Without copying any pictures, restate exactly the lines from the start of the records through the line containing "- Алгоритм (Борувки, Каскл) - Каскала".

INPUT DATA:
____________________

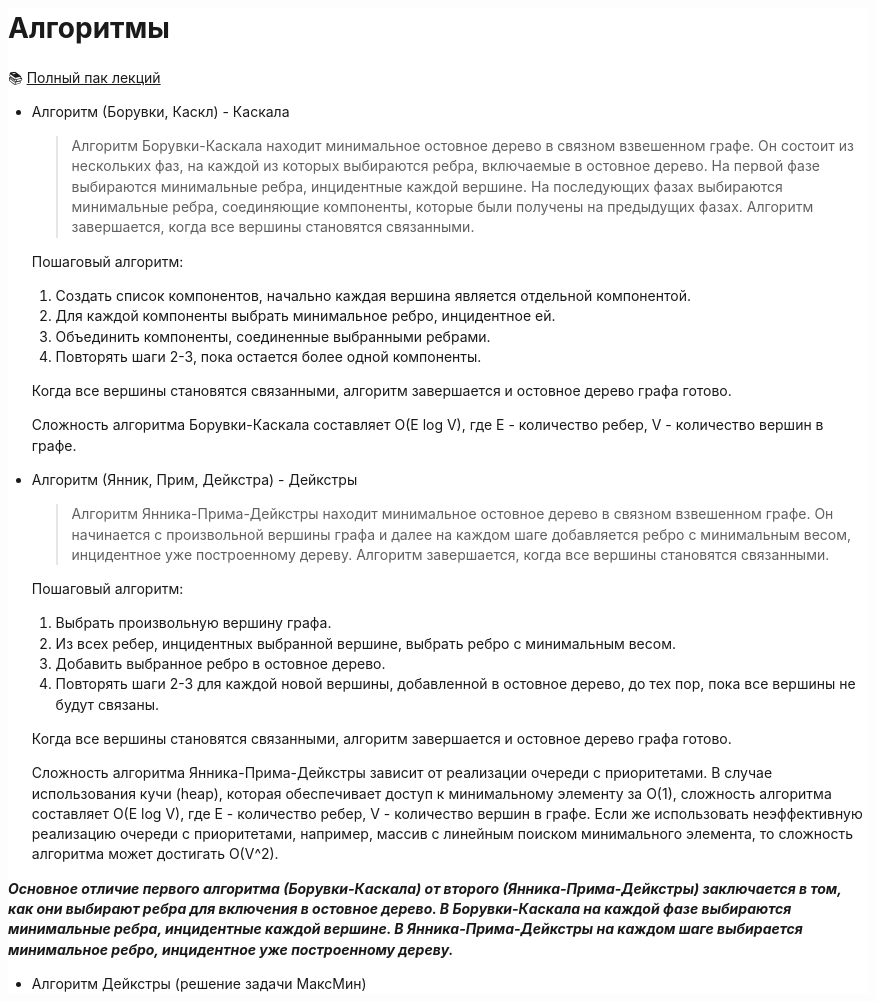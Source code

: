 # Алгоритмы

📚 [Полный пак лекций](https://www.notion.so/c1a34a384d5745f48df56dc8f578de34?pvs=21)

- Алгоритм (Борувки, Каскл) - Каскала
    
    > Алгоритм Борувки-Каскала находит минимальное остовное дерево в связном взвешенном графе. Он состоит из нескольких фаз, на каждой из которых выбираются ребра, включаемые в остовное дерево. На первой фазе выбираются минимальные ребра, инцидентные каждой вершине. На последующих фазах выбираются минимальные ребра, соединяющие компоненты, которые были получены на предыдущих фазах. Алгоритм завершается, когда все вершины становятся связанными.
    > 
    
    Пошаговый алгоритм:
    
    1. Создать список компонентов, начально каждая вершина является отдельной компонентой.
    2. Для каждой компоненты выбрать минимальное ребро, инцидентное ей.
    3. Объединить компоненты, соединенные выбранными ребрами.
    4. Повторять шаги 2-3, пока остается более одной компоненты.
    
    Когда все вершины становятся связанными, алгоритм завершается и остовное дерево графа готово.
    
    Сложность алгоритма Борувки-Каскала составляет O(E log V), где E - количество ребер, V - количество вершин в графе.
    
- Алгоритм (Янник, Прим, Дейкстра) - Дейкстры
    
    > Алгоритм Янника-Прима-Дейкстры находит минимальное остовное дерево в связном взвешенном графе. Он начинается с произвольной вершины графа и далее на каждом шаге добавляется ребро с минимальным весом, инцидентное уже построенному дереву. Алгоритм завершается, когда все вершины становятся связанными.
    > 
    
    Пошаговый алгоритм:
    
    1. Выбрать произвольную вершину графа.
    2. Из всех ребер, инцидентных выбранной вершине, выбрать ребро с минимальным весом.
    3. Добавить выбранное ребро в остовное дерево.
    4. Повторять шаги 2-3 для каждой новой вершины, добавленной в остовное дерево, до тех пор, пока все вершины не будут связаны.
    
    Когда все вершины становятся связанными, алгоритм завершается и остовное дерево графа готово.
    
    Сложность алгоритма Янника-Прима-Дейкстры зависит от реализации очереди с приоритетами. В случае использования кучи (heap), которая обеспечивает доступ к минимальному элементу за O(1), сложность алгоритма составляет O(E log V), где E - количество ребер, V - количество вершин в графе. Если же использовать неэффективную реализацию очереди с приоритетами, например, массив с линейным поиском минимального элемента, то сложность алгоритма может достигать O(V^2).
    

***Основное отличие первого алгоритма (Борувки-Каскала) от второго (Янника-Прима-Дейкстры) заключается в том, как они выбирают ребра для включения в остовное дерево. В Борувки-Каскала на каждой фазе выбираются минимальные ребра, инцидентные каждой вершине. В Янника-Прима-Дейкстры на каждом шаге выбирается минимальное ребро, инцидентное уже построенному дереву.***

- Алгоритм Дейкстры (решение задачи МаксМин)
    
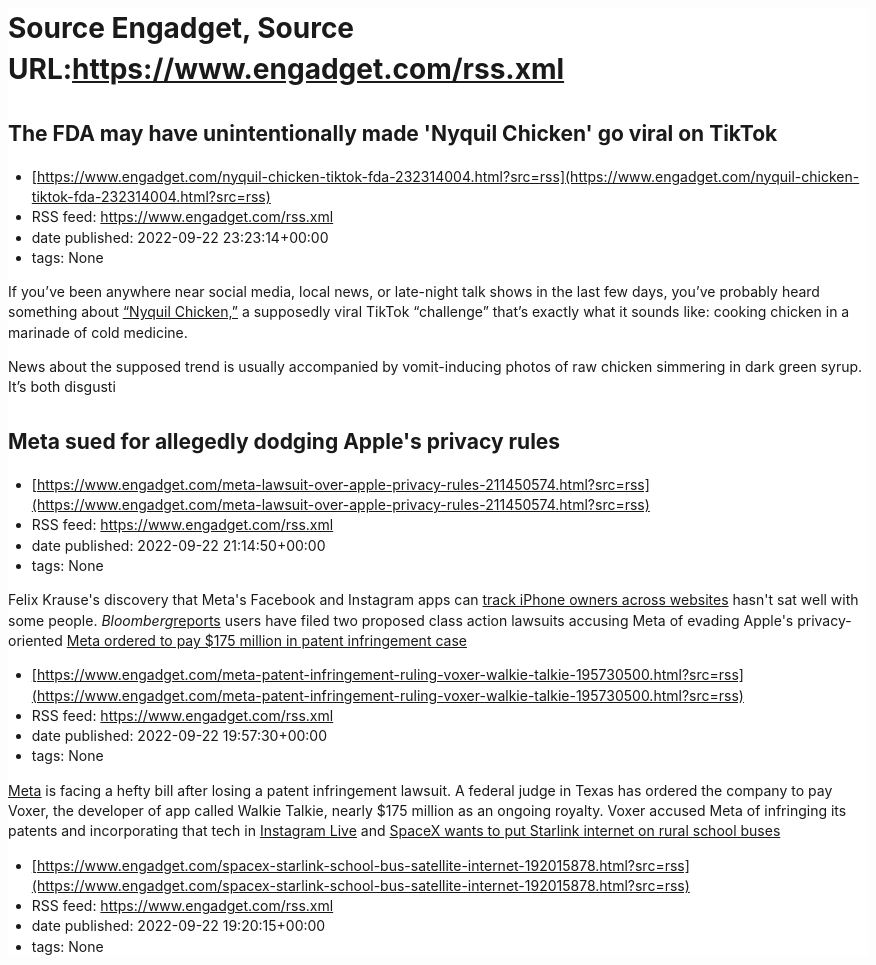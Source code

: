 # Source Engadget, Source URL:https://www.engadget.com/rss.xml

## The FDA may have unintentionally made 'Nyquil Chicken' go viral on TikTok
 - [https://www.engadget.com/nyquil-chicken-tiktok-fda-232314004.html?src=rss](https://www.engadget.com/nyquil-chicken-tiktok-fda-232314004.html?src=rss)
 - RSS feed: https://www.engadget.com/rss.xml
 - date published: 2022-09-22 23:23:14+00:00
 - tags: None

<p>If you’ve been anywhere near social media, local news, or late-night talk shows in the last few days, you’ve probably heard something about <a href="https://www.youtube.com/watch?v=ON5Wwplp0EM"><ins>“Nyquil Chicken,”</ins></a> a supposedly viral TikTok “challenge” that’s exactly what it sounds like: cooking chicken in a marinade of cold medicine.</p><p>News about the supposed trend is usually accompanied by vomit-inducing photos of raw chicken simmering in dark green syrup. It’s both disgusti

## Meta sued for allegedly dodging Apple's privacy rules
 - [https://www.engadget.com/meta-lawsuit-over-apple-privacy-rules-211450574.html?src=rss](https://www.engadget.com/meta-lawsuit-over-apple-privacy-rules-211450574.html?src=rss)
 - RSS feed: https://www.engadget.com/rss.xml
 - date published: 2022-09-22 21:14:50+00:00
 - tags: None

<p>Felix Krause's discovery that Meta's Facebook and Instagram apps can <a href="https://www.engadget.com/meta-can-track-facebook-and-instagram-users-on-ios-with-its-in-app-browsers-071834703.html">track iPhone owners across websites</a> hasn't sat well with some people. <em>Bloomberg</em><a href="https://www.engadget.com/ios-14-5-users-reject-app-tracking-165309407.html">reports</a> users have filed two proposed class action lawsuits accusing Meta of  evading Apple's privacy-oriented <a href="h

## Meta ordered to pay $175 million in patent infringement case
 - [https://www.engadget.com/meta-patent-infringement-ruling-voxer-walkie-talkie-195730500.html?src=rss](https://www.engadget.com/meta-patent-infringement-ruling-voxer-walkie-talkie-195730500.html?src=rss)
 - RSS feed: https://www.engadget.com/rss.xml
 - date published: 2022-09-22 19:57:30+00:00
 - tags: None

<p><a href="https://www.engadget.com/tag/meta/"><ins>Meta</ins></a> is facing a hefty bill after losing a patent infringement lawsuit. A federal judge in Texas has ordered the company to pay Voxer, the developer of app called Walkie Talkie, nearly $175 million as an ongoing royalty. Voxer accused Meta of infringing its patents and incorporating that tech in <a href="https://www.engadget.com/tag/instagram%20live/"><ins>Instagram Live</ins></a> and <a href="https://www.engadget.com/tag/facebook%20

## SpaceX wants to put Starlink internet on rural school buses
 - [https://www.engadget.com/spacex-starlink-school-bus-satellite-internet-192015878.html?src=rss](https://www.engadget.com/spacex-starlink-school-bus-satellite-internet-192015878.html?src=rss)
 - RSS feed: https://www.engadget.com/rss.xml
 - date published: 2022-09-22 19:20:15+00:00
 - tags: None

____________________

PROBLEM SOLUTION:
Source code

: # Алгоритмы

📚 [Полный пак лекций](https://www.notion.so/c1a34a384d5745f48df56dc8f578de34?pvs=21)

- Алгоритм (Борувки, Каскл) - Каскала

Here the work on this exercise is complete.